*** Opening DATA SHOWN ***

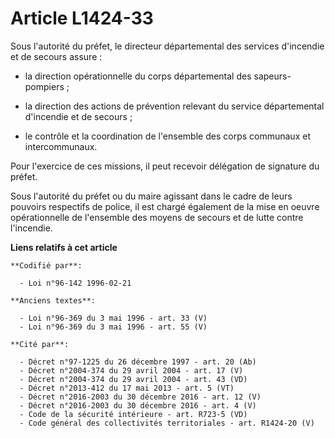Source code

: # Article L1424-33

Sous l'autorité du préfet, le directeur départemental des services d'incendie et de secours assure :

- la direction opérationnelle du corps départemental des sapeurs-pompiers ;

- la direction des actions de prévention relevant du service départemental d'incendie et de secours ;

- le contrôle et la coordination de l'ensemble des corps communaux et intercommunaux.

Pour l'exercice de ces missions, il peut recevoir délégation de signature du préfet.

Sous l'autorité du préfet ou du maire agissant dans le cadre de leurs pouvoirs respectifs de police, il est chargé également
de la mise en oeuvre opérationnelle de l'ensemble des moyens de secours et de lutte contre l'incendie.

**Liens relatifs à cet article**

	**Codifié par**:

	  - Loi n°96-142 1996-02-21

	**Anciens textes**:

	  - Loi n°96-369 du 3 mai 1996 - art. 33 (V)
	  - Loi n°96-369 du 3 mai 1996 - art. 55 (V)

	**Cité par**:

	  - Décret n°97-1225 du 26 décembre 1997 - art. 20 (Ab)
	  - Décret n°2004-374 du 29 avril 2004 - art. 17 (V)
	  - Décret n°2004-374 du 29 avril 2004 - art. 43 (VD)
	  - Décret n°2013-412 du 17 mai 2013 - art. 5 (VT)
	  - Décret n°2016-2003 du 30 décembre 2016 - art. 12 (V)
	  - Décret n°2016-2003 du 30 décembre 2016 - art. 4 (V)
	  - Code de la sécurité intérieure - art. R723-5 (VD)
	  - Code général des collectivités territoriales - art. R1424-20 (V)
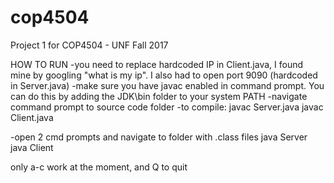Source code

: # cop4504
Project 1 for COP4504 - UNF Fall 2017



HOW TO RUN
-you need to replace hardcoded IP in Client.java, I found mine by googling "what is my ip". I also had to open port 9090 (hardcoded 
in Server.java)
-make sure you have javac enabled in command prompt. You can do this by adding the JDK\bin folder to your system PATH
-navigate command prompt to source code folder
-to compile:
  javac Server.java
  javac Client.java

-open 2 cmd prompts and navigate to folder with .class files
  java Server
  java Client

only a-c work at the moment, and Q to quit
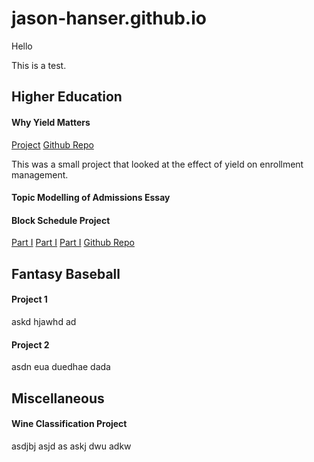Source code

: # jason-hanser.github.io


Hello

This is a test.


## Higher Education

#### Why Yield Matters

<a href="https://htmlpreview.github.io/https://github.com/jason-hanser/why-yield-matters/blob/master/report.html">Project</a>
<a href="https://github.com/jason-hanser/why-yield-matters">Github Repo</a>

This was a small project that looked at the effect of yield on enrollment management. 



#### Topic Modelling of Admissions Essay 


#### Block Schedule Project

[Part I](https://github.com/jason-hanser/jason-hanser.github.io/blob/master/_projects/block-schedule-walkthrough-p1.html)
[Part I](https://github.com/jason-hanser/block-schedule/blob/master/block-schedule-walkthrough-p1.html)
[Part I](https://htmlpreview.github.io/https://github.com/jason-hanser/jason-hanser.github.io/blob/master/_projects/block-schedule-walkthrough-p1.html)
[Github Repo](https://github.com/jason-hanser/block-schedule)


## Fantasy Baseball

#### Project 1

askd hjawhd ad

#### Project 2

asdn eua duedhae dada


## Miscellaneous

#### Wine Classification Project

asdjbj asjd as askj dwu adkw



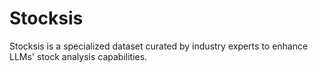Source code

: # Stocksis
Stocksis is a specialized dataset curated by industry experts to enhance LLMs' stock analysis capabilities.
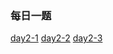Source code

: ### 每日一题
[day2-1](https://leetcode-cn.com/problems/intersection-of-two-arrays-ii/)
[day2-2](https://leetcode-cn.com/problems/is-subsequence/)
[day2-3](https://leetcode-cn.com/problems/get-kth-magic-number-lcci/)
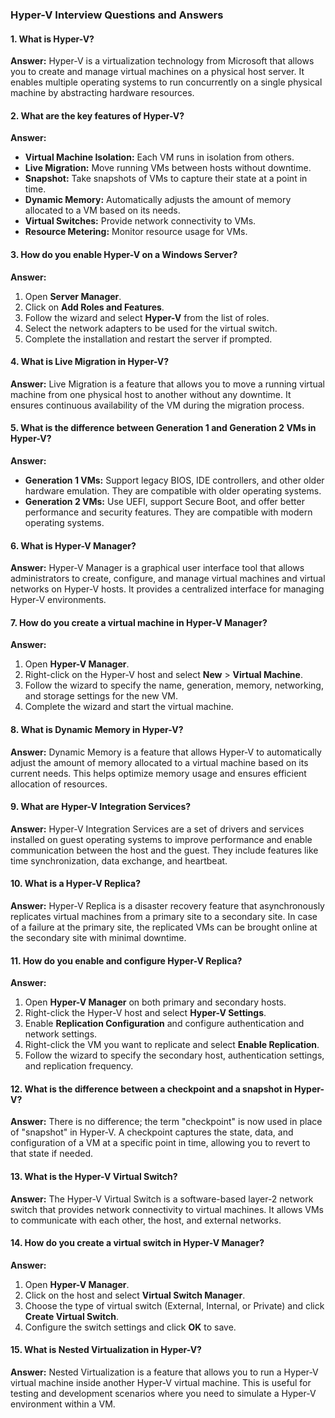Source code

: ### Hyper-V Interview Questions and Answers

#### **1. What is Hyper-V?**

**Answer:** 
Hyper-V is a virtualization technology from Microsoft that allows you to create and manage virtual machines on a physical host server. It enables multiple operating systems to run concurrently on a single physical machine by abstracting hardware resources.

#### **2. What are the key features of Hyper-V?**

**Answer:** 
- **Virtual Machine Isolation:** Each VM runs in isolation from others.
- **Live Migration:** Move running VMs between hosts without downtime.
- **Snapshot:** Take snapshots of VMs to capture their state at a point in time.
- **Dynamic Memory:** Automatically adjusts the amount of memory allocated to a VM based on its needs.
- **Virtual Switches:** Provide network connectivity to VMs.
- **Resource Metering:** Monitor resource usage for VMs.

#### **3. How do you enable Hyper-V on a Windows Server?**

**Answer:** 
1. Open **Server Manager**.
2. Click on **Add Roles and Features**.
3. Follow the wizard and select **Hyper-V** from the list of roles.
4. Select the network adapters to be used for the virtual switch.
5. Complete the installation and restart the server if prompted.

#### **4. What is Live Migration in Hyper-V?**

**Answer:** 
Live Migration is a feature that allows you to move a running virtual machine from one physical host to another without any downtime. It ensures continuous availability of the VM during the migration process.

#### **5. What is the difference between Generation 1 and Generation 2 VMs in Hyper-V?**

**Answer:**
- **Generation 1 VMs:** Support legacy BIOS, IDE controllers, and other older hardware emulation. They are compatible with older operating systems.
- **Generation 2 VMs:** Use UEFI, support Secure Boot, and offer better performance and security features. They are compatible with modern operating systems.

#### **6. What is Hyper-V Manager?**

**Answer:** 
Hyper-V Manager is a graphical user interface tool that allows administrators to create, configure, and manage virtual machines and virtual networks on Hyper-V hosts. It provides a centralized interface for managing Hyper-V environments.

#### **7. How do you create a virtual machine in Hyper-V Manager?**

**Answer:** 
1. Open **Hyper-V Manager**.
2. Right-click on the Hyper-V host and select **New** > **Virtual Machine**.
3. Follow the wizard to specify the name, generation, memory, networking, and storage settings for the new VM.
4. Complete the wizard and start the virtual machine.

#### **8. What is Dynamic Memory in Hyper-V?**

**Answer:** 
Dynamic Memory is a feature that allows Hyper-V to automatically adjust the amount of memory allocated to a virtual machine based on its current needs. This helps optimize memory usage and ensures efficient allocation of resources.

#### **9. What are Hyper-V Integration Services?**

**Answer:** 
Hyper-V Integration Services are a set of drivers and services installed on guest operating systems to improve performance and enable communication between the host and the guest. They include features like time synchronization, data exchange, and heartbeat.

#### **10. What is a Hyper-V Replica?**

**Answer:** 
Hyper-V Replica is a disaster recovery feature that asynchronously replicates virtual machines from a primary site to a secondary site. In case of a failure at the primary site, the replicated VMs can be brought online at the secondary site with minimal downtime.

#### **11. How do you enable and configure Hyper-V Replica?**

**Answer:**
1. Open **Hyper-V Manager** on both primary and secondary hosts.
2. Right-click the Hyper-V host and select **Hyper-V Settings**.
3. Enable **Replication Configuration** and configure authentication and network settings.
4. Right-click the VM you want to replicate and select **Enable Replication**.
5. Follow the wizard to specify the secondary host, authentication settings, and replication frequency.

#### **12. What is the difference between a checkpoint and a snapshot in Hyper-V?**

**Answer:**
There is no difference; the term "checkpoint" is now used in place of "snapshot" in Hyper-V. A checkpoint captures the state, data, and configuration of a VM at a specific point in time, allowing you to revert to that state if needed.

#### **13. What is the Hyper-V Virtual Switch?**

**Answer:** 
The Hyper-V Virtual Switch is a software-based layer-2 network switch that provides network connectivity to virtual machines. It allows VMs to communicate with each other, the host, and external networks.

#### **14. How do you create a virtual switch in Hyper-V Manager?**

**Answer:**
1. Open **Hyper-V Manager**.
2. Click on the host and select **Virtual Switch Manager**.
3. Choose the type of virtual switch (External, Internal, or Private) and click **Create Virtual Switch**.
4. Configure the switch settings and click **OK** to save.

#### **15. What is Nested Virtualization in Hyper-V?**

**Answer:**
Nested Virtualization is a feature that allows you to run a Hyper-V virtual machine inside another Hyper-V virtual machine. This is useful for testing and development scenarios where you need to simulate a Hyper-V environment within a VM.

#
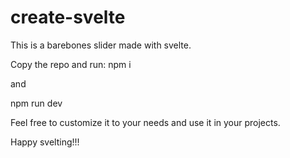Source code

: # create-svelte

This is a barebones slider made with svelte.

Copy the repo and run:
npm i

and

npm run dev

Feel free to customize it to your needs and use it in your projects.

Happy svelting!!!
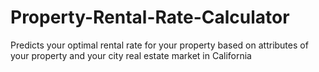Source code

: # Property-Rental-Rate-Calculator
Predicts your optimal rental rate for your property based on attributes of your property and your city real estate market in California
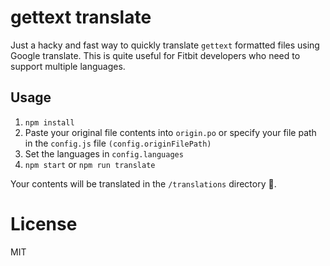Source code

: # gettext translate
Just a hacky and fast way to quickly translate `gettext` formatted files using Google translate. This is quite useful for Fitbit developers who need to support multiple languages.

## Usage

1. `npm install`
2. Paste your original file contents into `origin.po` or specify your file path in the `config.js` file `(config.originFilePath)`
3. Set the languages in `config.languages`
4. `npm start` or `npm run translate`

Your contents will be translated in the `/translations` directory 🥂.

# License
MIT
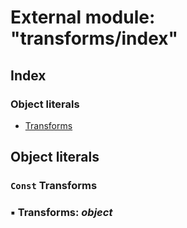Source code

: 
# External module: "transforms/index"

## Index

### Object literals

* [Transforms](_transforms_index_.md#const-transforms)

## Object literals

### `Const` Transforms

### ▪ **Transforms**: *object*
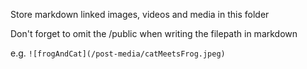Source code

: Store markdown linked images, videos and media in this folder

Don't forget to omit the /public when writing the filepath in markdown

e.g. `![frogAndCat](/post-media/catMeetsFrog.jpeg)`
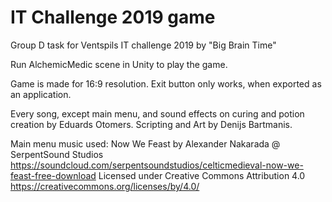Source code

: # IT Challenge 2019 game
Group D task for Ventspils IT challenge 2019 by "Big Brain Time"

Run AlchemicMedic scene in Unity to play the game.

Game is made for 16:9 resolution.
Exit button only works, when exported as an application.

Every song, except main menu, and sound effects on curing and potion creation by Eduards Otomers.
Scripting and Art by Denijs Bartmanis.

Main menu music used: Now We Feast by Alexander Nakarada @ SerpentSound Studios
https://soundcloud.com/serpentsoundstudios/celticmedieval-now-we-feast-free-download
Licensed under Creative Commons Attribution 4.0
https://creativecommons.org/licenses/by/4.0/
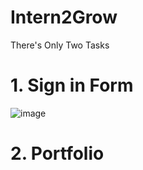 # Intern2Grow
There's Only Two Tasks

# 1. Sign in Form
![image](https://user-images.githubusercontent.com/113455518/234005061-baf6d665-7588-488d-b117-fa96eb8d6660.png)

# 2. Portfolio


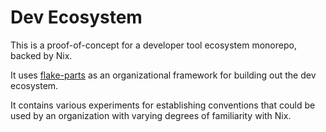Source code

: # Dev Ecosystem

This is a proof-of-concept for a developer tool ecosystem monorepo, backed by Nix.

It uses [flake-parts](https://flake.parts) as an organizational framework for building out the dev ecosystem.

It contains various experiments for establishing conventions that could be used by an organization with varying degrees of familiarity with Nix.
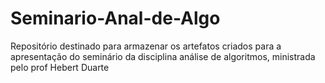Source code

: # Seminario-Anal-de-Algo
Repositório destinado para armazenar os artefatos criados para a apresentação do seminário da disciplina análise de algoritmos, ministrada pelo prof Hebert Duarte
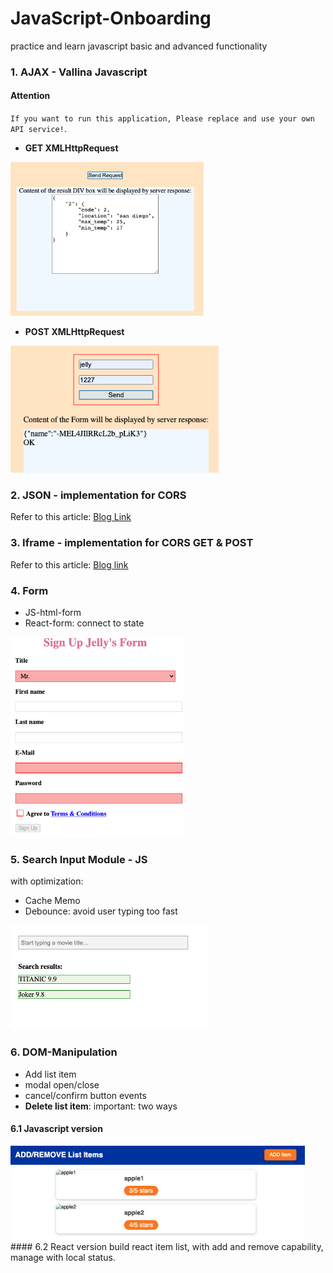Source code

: # JavaScript-Onboarding
practice and learn javascript basic and advanced functionality

### 1. AJAX - Vallina Javascript
#### Attention

`If you want to run this application, Please replace and use your own API service!`.

* **GET XMLHttpRequest**
<img src="./AJAX_Javascript/get.png" width="309" height="246" >

* **POST XMLHttpRequest**
<img src="./AJAX_Javascript/post.png" width="333" height="203">


### 2. JSON - implementation for CORS
  Refer to this article: [Blog Link](https://jialihan.github.io/blog/#/javascript/jsonp)

### 3. Iframe - implementation for CORS GET & POST

  Refer to this article: [Blog link](https://jialihan.github.io/blog/#/javascript/iframecors)

### 4. Form

* JS-html-form
* React-form: connect to state
<img src="./forms/cover.png" width="277" height="320">


### 5. Search Input Module - JS
with optimization:
* Cache Memo
* Debounce: avoid user typing too fast
<img src="./search-input-module/cover.png" width="315" height="167">

### 6. DOM-Manipulation
* Add list item
* modal open/close
* cancel/confirm button events
* **Delete list item**: important: two ways
#### 6.1 Javascript version
<img src="./dom-manipulation/cover.png" width="471" height="150">
#### 6.2 React version
build react item list, with add and remove capability, manage with local status.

*** Closing DATA SHOWN ***

**EXERCISE DESCRIPTION**
Looking at the data above, return every line from the one with "#### **6. What is Hyper-V Manager?**" down to the one with "2. Right-click on", exactly and inclusively.

**SOLUTION FOR THIS EXERCISE**
#### **6. What is Hyper-V Manager?**

**Answer:** 
Hyper-V Manager is a graphical user interface tool that allows administrators to create, configure, and manage virtual machines and virtual networks on Hyper-V hosts. It provides a centralized interface for managing Hyper-V environments.

#### **7. How do you create a virtual machine in Hyper-V Manager?**

**Answer:** 
1. Open **Hyper-V Manager**.
2. Right-click on the Hyper-V host and select **New** > **Virtual Machine**.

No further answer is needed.